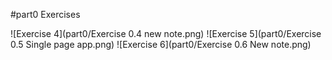 #part0 Exercises

![Exercise 4](part0/Exercise 0.4 new note.png)
![Exercise 5](part0/Exercise 0.5 Single page app.png)
![Exercise 6](part0/Exercise 0.6 New note.png)

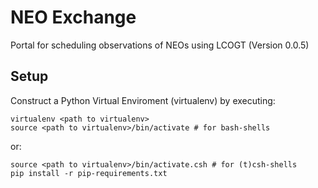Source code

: NEO Exchange
============

Portal for scheduling observations of NEOs using LCOGT (Version 0.0.5)

Setup
-----

Construct a Python Virtual Enviroment (virtualenv) by executing:  

`virtualenv <path to virtualenv>`  
`source <path to virtualenv>/bin/activate # for bash-shells`  

or:  

`source <path to virtualenv>/bin/activate.csh # for (t)csh-shells`  
`pip install -r pip-requirements.txt`  


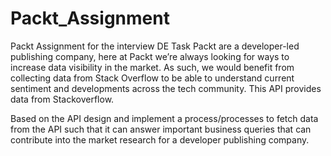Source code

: # Packt_Assignment
Packt Assignment for the interview
DE Task
Packt are a developer-led publishing company, here at Packt we’re always looking for ways to
increase data visibility in the market. As such, we would benefit from collecting data from Stack
Overflow to be able to understand current sentiment and developments across the tech community.
This API provides data from Stackoverflow.

Based on the API design and implement a process/processes to fetch data from the API such that it
can answer important business queries that can contribute into the market research for a developer
publishing company.
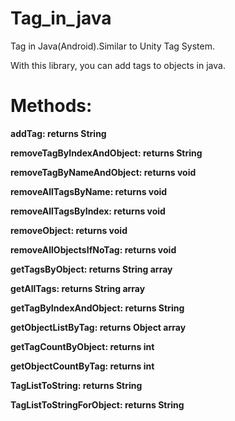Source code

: # Tag_in_java
Tag in Java(Android).Similar to Unity Tag System.

With this library, you can add tags to objects in java.

# Methods:

**addTag: returns String**

**removeTagByIndexAndObject: returns String**

**removeTagByNameAndObject: returns void**

**removeAllTagsByName: returns void**

**removeAllTagsByIndex: returns void**

**removeObject: returns void**

**removeAllObjectsIfNoTag: returns void**

**getTagsByObject: returns String array**

**getAllTags: returns String array**

**getTagByIndexAndObject: returns String**

**getObjectListByTag: returns Object array**

**getTagCountByObject: returns int**

**getObjectCountByTag: returns int**

**TagListToString: returns String**

**TagListToStringForObject: returns String**

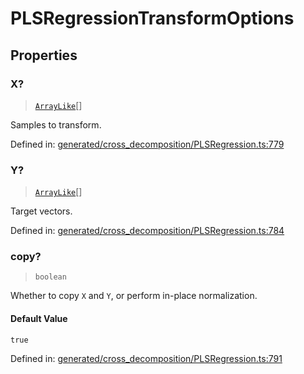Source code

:# PLSRegressionTransformOptions

## Properties

### X?

> [`ArrayLike`](../types/ArrayLike.md)[]

Samples to transform.

Defined in:  [generated/cross\_decomposition/PLSRegression.ts:779](https://github.com/transitive-bullshit/scikit-learn-ts/blob/122b3c0/packages/sklearn/src/generated/cross_decomposition/PLSRegression.ts#L779)

### Y?

> [`ArrayLike`](../types/ArrayLike.md)[]

Target vectors.

Defined in:  [generated/cross\_decomposition/PLSRegression.ts:784](https://github.com/transitive-bullshit/scikit-learn-ts/blob/122b3c0/packages/sklearn/src/generated/cross_decomposition/PLSRegression.ts#L784)

### copy?

> `boolean`

Whether to copy `X` and `Y`, or perform in-place normalization.

#### Default Value

`true`

Defined in:  [generated/cross\_decomposition/PLSRegression.ts:791](https://github.com/transitive-bullshit/scikit-learn-ts/blob/122b3c0/packages/sklearn/src/generated/cross_decomposition/PLSRegression.ts#L791)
********
Without the pictures, return the entries exactly as they appear.

 #part0 Exercises

![Exercise 4](part0/Exercise 0.4 new note.png)
![Exercise 5](part0/Exercise 0.5 Single page app.png)
![Exercise 6](part0/Exercise 0.6 New note.png)

Source code

: NEO Exchange
============

Portal for scheduling observations of NEOs using LCOGT (Version 0.0.5)

Setup
-----

Construct a Python Virtual Enviroment (virtualenv) by executing:  

`virtualenv <path to virtualenv>`  
`source <path to virtualenv>/bin/activate # for bash-shells`  

or:  

`source <path to virtualenv>/bin/activate.csh # for (t)csh-shells`  
`pip install -r pip-requirements.txt`  


Source code

: # Packt_Assignment
Packt Assignment for the interview
DE Task
Packt are a developer-led publishing company, here at Packt we’re always looking for ways to
increase data visibility in the market. As such, we would benefit from collecting data from Stack
Overflow to be able to understand current sentiment and developments across the tech community.
This API provides data from Stackoverflow.

Based on the API design and implement a process/processes to fetch data from the API such that it
can answer important business queries that can contribute into the market research for a developer
publishing company.
Source code

: # Tag_in_java
Tag in Java(Android).Similar to Unity Tag System.

With this library, you can add tags to objects in java.

# Methods:

**addTag: returns String**

**removeTagByIndexAndObject: returns String**

**removeTagByNameAndObject: returns void**

**removeAllTagsByName: returns void**

**removeAllTagsByIndex: returns void**

**removeObject: returns void**

**removeAllObjectsIfNoTag: returns void**

**getTagsByObject: returns String array**

**getAllTags: returns String array**

**getTagByIndexAndObject: returns String**

**getObjectListByTag: returns Object array**

**getTagCountByObject: returns int**

**getObjectCountByTag: returns int**

**TagListToString: returns String**

**TagListToStringForObject: returns String**

Source code

:# PLSRegressionTransformOptions

## Properties

### X?

> [`ArrayLike`](../types/ArrayLike.md)[]

Samples to transform.

Defined in:  [generated/cross\_decomposition/PLSRegression.ts:779](https://github.com/transitive-bullshit/scikit-learn-ts/blob/122b3c0/packages/sklearn/src/generated/cross_decomposition/PLSRegression.ts#L779)

### Y?

> [`ArrayLike`](../types/ArrayLike.md)[]

Target vectors.

Defined in:  [generated/cross\_decomposition/PLSRegression.ts:784](https://github.com/transitive-bullshit/scikit-learn-ts/blob/122b3c0/packages/sklearn/src/generated/cross_decomposition/PLSRegression.ts#L784)

### copy?

> `boolean`

Whether to copy `X` and `Y`, or perform in-place normalization.

#### Default Value

`true`

Defined in:  [generated/cross\_decomposition/PLSRegression.ts:791](https://github.com/transitive-bullshit/scikit-learn-ts/blob/122b3c0/packages/sklearn/src/generated/cross_decomposition/PLSRegression.ts#L791)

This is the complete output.